Selon des informations relayées par Jeune Afrique, Félix Tshisekedi a réuni, le 8 août, des représentants de la CENCO et de l’ECC ainsi que plusieurs personnalités impliquées dans les préparatifs du dialogue. Une proposition de feuille de route a notamment été présentée, prévoyant une prise de parole du chef de l’État comme première étape, avant la mise en place d’un comité de pilotage et d’une commission préparatoire.
Mais les Églises souhaitent que le futur dialogue soit davantage inclusif. Elles défendent notamment la participation de l’ancien président Joseph Kabila et de l’AFC/M23, une exigence qui ne fait pas, pour l’instant, l’unanimité au sein du pouvoir. La CENCO et l’ECC craignent également que les futures assises soient orientées principalement vers les intérêts du camp présidentiel.

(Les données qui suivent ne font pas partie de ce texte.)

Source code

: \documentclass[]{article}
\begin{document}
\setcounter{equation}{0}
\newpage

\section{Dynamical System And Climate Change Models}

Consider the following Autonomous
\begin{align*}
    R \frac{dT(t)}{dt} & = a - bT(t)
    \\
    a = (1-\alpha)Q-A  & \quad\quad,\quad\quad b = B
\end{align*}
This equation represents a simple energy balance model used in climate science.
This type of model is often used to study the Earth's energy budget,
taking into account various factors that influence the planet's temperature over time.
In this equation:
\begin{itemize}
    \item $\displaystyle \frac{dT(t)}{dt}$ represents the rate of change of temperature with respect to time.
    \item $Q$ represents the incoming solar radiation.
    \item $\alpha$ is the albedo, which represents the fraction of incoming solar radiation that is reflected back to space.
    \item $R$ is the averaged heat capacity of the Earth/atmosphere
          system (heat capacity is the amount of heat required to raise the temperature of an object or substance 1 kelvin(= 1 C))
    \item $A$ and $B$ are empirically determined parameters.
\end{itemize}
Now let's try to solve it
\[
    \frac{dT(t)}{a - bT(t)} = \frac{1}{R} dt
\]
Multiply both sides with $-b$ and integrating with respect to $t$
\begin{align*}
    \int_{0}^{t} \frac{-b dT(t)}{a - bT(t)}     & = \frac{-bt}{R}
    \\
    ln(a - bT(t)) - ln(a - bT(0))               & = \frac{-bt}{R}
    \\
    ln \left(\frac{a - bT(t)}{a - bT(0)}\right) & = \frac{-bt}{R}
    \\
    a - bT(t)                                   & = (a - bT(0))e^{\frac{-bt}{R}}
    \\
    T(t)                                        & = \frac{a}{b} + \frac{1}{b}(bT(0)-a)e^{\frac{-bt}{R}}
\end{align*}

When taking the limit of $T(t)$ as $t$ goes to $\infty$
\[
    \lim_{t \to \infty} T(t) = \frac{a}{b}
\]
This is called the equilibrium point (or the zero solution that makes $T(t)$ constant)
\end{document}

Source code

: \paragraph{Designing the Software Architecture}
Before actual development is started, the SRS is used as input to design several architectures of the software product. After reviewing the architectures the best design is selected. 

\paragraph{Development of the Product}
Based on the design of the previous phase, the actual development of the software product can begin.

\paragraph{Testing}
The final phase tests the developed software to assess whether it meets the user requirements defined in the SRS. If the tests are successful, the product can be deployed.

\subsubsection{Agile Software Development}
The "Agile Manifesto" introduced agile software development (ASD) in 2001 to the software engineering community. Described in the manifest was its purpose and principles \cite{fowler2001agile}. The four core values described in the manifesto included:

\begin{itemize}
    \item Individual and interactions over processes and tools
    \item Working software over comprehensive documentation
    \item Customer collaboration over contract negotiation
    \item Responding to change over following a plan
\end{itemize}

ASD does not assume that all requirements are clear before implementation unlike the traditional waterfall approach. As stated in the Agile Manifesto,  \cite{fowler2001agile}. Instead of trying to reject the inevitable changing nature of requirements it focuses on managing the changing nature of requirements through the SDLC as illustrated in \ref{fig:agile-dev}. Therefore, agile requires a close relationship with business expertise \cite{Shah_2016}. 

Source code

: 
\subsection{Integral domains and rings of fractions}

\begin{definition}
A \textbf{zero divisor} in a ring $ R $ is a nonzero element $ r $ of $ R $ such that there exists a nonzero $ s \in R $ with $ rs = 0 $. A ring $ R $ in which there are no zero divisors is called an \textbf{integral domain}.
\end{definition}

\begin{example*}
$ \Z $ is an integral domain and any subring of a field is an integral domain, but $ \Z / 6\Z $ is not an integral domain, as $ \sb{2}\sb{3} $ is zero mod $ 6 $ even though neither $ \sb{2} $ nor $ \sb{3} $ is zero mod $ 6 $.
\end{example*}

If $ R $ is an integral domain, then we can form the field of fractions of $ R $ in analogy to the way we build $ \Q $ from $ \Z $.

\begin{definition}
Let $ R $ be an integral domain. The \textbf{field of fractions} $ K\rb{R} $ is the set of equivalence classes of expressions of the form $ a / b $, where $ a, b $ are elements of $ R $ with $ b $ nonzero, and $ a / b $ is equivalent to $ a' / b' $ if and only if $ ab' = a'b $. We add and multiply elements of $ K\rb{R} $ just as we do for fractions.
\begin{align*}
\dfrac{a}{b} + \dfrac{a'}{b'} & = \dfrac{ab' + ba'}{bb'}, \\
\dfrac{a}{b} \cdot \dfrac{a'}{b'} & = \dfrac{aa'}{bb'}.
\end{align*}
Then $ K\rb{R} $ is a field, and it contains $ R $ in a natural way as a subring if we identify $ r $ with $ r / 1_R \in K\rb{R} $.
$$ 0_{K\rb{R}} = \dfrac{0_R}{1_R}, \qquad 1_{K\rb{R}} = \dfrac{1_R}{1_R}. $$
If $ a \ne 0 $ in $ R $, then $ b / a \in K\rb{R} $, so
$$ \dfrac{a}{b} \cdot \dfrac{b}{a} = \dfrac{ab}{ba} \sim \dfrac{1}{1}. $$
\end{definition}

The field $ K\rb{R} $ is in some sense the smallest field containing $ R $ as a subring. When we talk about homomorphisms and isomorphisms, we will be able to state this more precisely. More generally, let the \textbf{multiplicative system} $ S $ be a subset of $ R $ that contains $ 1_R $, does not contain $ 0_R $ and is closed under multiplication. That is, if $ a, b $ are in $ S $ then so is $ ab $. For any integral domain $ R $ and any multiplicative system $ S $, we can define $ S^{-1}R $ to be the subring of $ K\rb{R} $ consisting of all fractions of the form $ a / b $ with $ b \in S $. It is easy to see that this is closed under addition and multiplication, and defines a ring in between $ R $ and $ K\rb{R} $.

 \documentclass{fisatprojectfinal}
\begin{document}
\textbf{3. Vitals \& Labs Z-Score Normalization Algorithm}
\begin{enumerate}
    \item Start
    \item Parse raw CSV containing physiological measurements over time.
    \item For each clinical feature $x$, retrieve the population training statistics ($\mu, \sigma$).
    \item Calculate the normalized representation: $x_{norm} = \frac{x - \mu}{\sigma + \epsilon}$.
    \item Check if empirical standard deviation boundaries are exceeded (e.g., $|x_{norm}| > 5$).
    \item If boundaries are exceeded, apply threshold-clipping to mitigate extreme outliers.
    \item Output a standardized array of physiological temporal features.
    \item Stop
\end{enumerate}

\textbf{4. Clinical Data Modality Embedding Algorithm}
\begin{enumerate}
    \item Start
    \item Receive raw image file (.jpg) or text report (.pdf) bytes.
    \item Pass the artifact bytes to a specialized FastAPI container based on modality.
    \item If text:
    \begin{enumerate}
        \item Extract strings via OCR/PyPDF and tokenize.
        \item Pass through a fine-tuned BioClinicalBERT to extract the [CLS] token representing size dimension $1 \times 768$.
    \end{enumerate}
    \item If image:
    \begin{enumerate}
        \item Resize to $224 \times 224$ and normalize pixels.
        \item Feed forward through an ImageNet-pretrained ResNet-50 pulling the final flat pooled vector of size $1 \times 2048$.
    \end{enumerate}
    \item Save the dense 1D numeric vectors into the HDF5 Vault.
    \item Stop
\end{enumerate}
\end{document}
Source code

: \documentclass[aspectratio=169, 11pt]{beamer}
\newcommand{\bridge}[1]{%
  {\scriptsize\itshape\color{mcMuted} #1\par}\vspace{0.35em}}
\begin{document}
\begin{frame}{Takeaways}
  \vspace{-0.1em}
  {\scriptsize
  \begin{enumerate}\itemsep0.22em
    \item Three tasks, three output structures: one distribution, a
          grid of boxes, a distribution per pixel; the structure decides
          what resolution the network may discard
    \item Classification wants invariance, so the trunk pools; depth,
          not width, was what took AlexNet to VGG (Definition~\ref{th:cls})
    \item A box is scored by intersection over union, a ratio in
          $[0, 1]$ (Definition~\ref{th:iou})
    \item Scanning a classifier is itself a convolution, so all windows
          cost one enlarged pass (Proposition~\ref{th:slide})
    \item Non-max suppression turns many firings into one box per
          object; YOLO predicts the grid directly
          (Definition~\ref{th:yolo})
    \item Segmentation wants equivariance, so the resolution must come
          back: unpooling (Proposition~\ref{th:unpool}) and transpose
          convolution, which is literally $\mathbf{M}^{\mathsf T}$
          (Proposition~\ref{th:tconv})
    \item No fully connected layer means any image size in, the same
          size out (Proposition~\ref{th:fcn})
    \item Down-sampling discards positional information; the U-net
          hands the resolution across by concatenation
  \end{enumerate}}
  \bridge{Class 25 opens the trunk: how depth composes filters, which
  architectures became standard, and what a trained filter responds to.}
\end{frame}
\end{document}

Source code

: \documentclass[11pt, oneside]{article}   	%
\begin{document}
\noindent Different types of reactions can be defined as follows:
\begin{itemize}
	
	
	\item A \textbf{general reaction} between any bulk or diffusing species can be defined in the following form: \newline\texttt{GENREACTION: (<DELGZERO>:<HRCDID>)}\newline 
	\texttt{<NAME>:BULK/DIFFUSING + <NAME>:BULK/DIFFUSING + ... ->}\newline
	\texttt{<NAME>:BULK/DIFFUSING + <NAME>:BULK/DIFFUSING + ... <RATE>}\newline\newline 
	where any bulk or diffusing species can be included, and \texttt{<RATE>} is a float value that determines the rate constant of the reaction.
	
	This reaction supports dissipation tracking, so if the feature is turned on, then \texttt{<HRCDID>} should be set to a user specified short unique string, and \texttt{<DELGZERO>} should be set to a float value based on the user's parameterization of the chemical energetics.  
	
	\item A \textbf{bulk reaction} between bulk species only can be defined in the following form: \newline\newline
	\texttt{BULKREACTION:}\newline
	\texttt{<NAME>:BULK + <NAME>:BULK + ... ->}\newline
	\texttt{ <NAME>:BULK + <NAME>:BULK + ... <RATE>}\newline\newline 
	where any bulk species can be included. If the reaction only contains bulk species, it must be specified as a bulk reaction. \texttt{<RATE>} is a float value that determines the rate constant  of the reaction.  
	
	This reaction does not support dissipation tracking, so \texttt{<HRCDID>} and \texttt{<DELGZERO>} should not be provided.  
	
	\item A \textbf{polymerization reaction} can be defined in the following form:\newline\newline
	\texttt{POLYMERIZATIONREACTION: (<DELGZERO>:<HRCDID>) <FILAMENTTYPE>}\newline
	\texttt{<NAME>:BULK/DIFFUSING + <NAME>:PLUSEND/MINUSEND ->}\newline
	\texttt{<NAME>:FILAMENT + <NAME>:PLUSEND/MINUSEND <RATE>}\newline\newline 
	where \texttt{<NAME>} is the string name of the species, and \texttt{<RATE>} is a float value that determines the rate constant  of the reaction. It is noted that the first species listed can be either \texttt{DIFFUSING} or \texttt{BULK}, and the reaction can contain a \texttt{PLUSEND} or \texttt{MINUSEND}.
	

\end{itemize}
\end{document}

En réponse au schéma présenté lors de la réunion du 8 août, les représentants des deux principales confessions religieuses ont transmis une contre-proposition, le 11 août, à l’entourage de Félix Tshisekedi. Cette démarche intervient alors que les discussions doivent également tenir compte de la position de l’opposition réunie au sein du C64, qui réclame un dialogue véritablement inclusif et avait accepté de reporter ses manifestations prévues en juillet afin de laisser une chance aux négociations.
La question de la convocation officielle devient désormais urgente. D’après Jeune Afrique, plusieurs sources estiment que l’annonce de Félix Tshisekedi pourrait intervenir avant la fin de cette semaine. Le chef de l’État pourrait ainsi annoncer officiellement le lancement du processus avant le 15 août, date fixée comme échéance par l’opposition.
La rencontre du 10 août entre Félix Tshisekedi et son homologue congolais Denis Sassou Nguesso, à Brazzaville, intervient également dans ce contexte. Selon Jeune Afrique, le président du Congo-Brazzaville suit de près les discussions et cherche à encourager l’aboutissement du processus de dialogue, afin d’éviter une nouvelle crise politique en RDC, qui pourrait avoir des répercussions sur son pays.
Pour l’instant, l’enjeu n’est donc plus seulement de savoir si le dialogue aura lieu, mais surtout avec qui et selon quelles règles. La prochaine prise de parole de Félix Tshisekedi devrait permettre de connaître les contours retenus par la présidence et de déterminer dans quelle mesure les revendications des Églises et de l’opposition seront prises en compte.